6.12 The transition from early years to primary school, primary school to secondary school, and from secondary school to employment or further education or training have been identified as vulnerable stages of development for children and young people. Transitions between geographical and agency areas can also be vulnerable points. The exchange of information within and between agencies at these points has been identified as a major weakness in the way that services are delivered to meet the identified needs of individuals and families. This is particularly relevant in relation to the needs of vulnerable children and the exchange of information that allows agencies to carry out integrated assessment of need and to track these individuals. It is particularly important that information is passed on where there are concerns about a child's welfare.
6.13 A transition record is already completed at the end of pre-school and passed on to primary schools, though practice currently varies across Scotland. NHS Boards and local authorities should work together to develop mechanisms for the transfer and use of this record by both school health and education staff, and ensure that these arrangements extend to partner providers of pre-school education. It is important that robust mechanisms are in place to ensure that any information about a child's health needs is transferred efficiently when a child transfers between institutions.
6.14 The years from the early stages of secondary school education and adolescence to adulthood are times of great change for young people. It is vital that in this period, young people feel supported, maintain self-esteem, and avoid a wide range of health-damaging behaviours and other hazards. Schools, working in partnerships with families and communities, can make a vital difference in this period.

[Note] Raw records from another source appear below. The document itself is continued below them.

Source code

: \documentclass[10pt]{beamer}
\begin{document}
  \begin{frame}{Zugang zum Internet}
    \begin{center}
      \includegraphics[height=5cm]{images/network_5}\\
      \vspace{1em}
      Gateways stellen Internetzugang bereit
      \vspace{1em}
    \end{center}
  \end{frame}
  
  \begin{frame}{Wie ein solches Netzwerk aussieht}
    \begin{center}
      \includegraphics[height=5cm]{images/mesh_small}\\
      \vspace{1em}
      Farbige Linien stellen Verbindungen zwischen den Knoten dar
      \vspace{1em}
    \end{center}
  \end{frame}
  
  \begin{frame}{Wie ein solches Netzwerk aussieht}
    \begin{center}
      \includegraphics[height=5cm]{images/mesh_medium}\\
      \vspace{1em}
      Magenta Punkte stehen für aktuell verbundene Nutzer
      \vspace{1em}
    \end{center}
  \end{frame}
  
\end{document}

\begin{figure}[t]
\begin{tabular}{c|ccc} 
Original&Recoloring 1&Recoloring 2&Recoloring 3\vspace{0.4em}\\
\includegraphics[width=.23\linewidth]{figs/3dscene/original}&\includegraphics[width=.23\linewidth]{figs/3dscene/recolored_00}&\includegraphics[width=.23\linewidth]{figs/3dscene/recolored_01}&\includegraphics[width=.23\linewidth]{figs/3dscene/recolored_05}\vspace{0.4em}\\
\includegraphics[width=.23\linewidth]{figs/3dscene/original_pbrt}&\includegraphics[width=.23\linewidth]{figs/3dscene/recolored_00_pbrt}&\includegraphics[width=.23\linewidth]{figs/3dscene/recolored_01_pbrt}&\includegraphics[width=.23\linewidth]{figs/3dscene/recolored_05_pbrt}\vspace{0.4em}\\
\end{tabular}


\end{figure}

6.15 The Additional Support for Learning Act includes provisions to strengthen future needs planning arrangements for those young people with additional support needs, who need extra help, to ensure a successful transition to post-school life. The Act requires that transition planning should begin at least 12 months before a young person will leave school. The Code of Practice, when finalised, will recommend that joint planning and preparation should be carried out by the education authority and identified future agencies well before this date. Education authorities will be required to provide information to other agencies at least 6 months before the young person leaves school to allow them adequate time to prepare.
6.16 Independent schools should ensure that arrangements are in place for pupils to receive health promotion advice and activities, including immunisation, consistent with this guidance.
Children outwith school
6.17 In planning and delivering the universal core programme of contacts, NHS Boards should make particular arrangements to identify those children who are not in school, and to ensure that they receive care and support consistent with this guidance. This will require close liaison between NHS and education authority services. These children and young people may include those who:
- Are home educated.
- Are in secure or special residential care with associated education provision.
- Are in hospital or residential respite care.
- Have been excluded from school.
- Are truanting.
6.18 The Framework for Nursing in Schools62 recommends that community, practice and school profiling should identify vulnerable groups of children and young people who may require extra or different support and help, and that school nurses should be supported to work in a range of settings in order to meet these needs. The Framework also recognises that the needs and problems of school age children and young people are not restricted to term time and can often be more exaggerated during the school holiday periods. It advises that this should be reflected in appropriate service provision.
6.19 These issues link with the following section on Identifying Need and Targeting Support.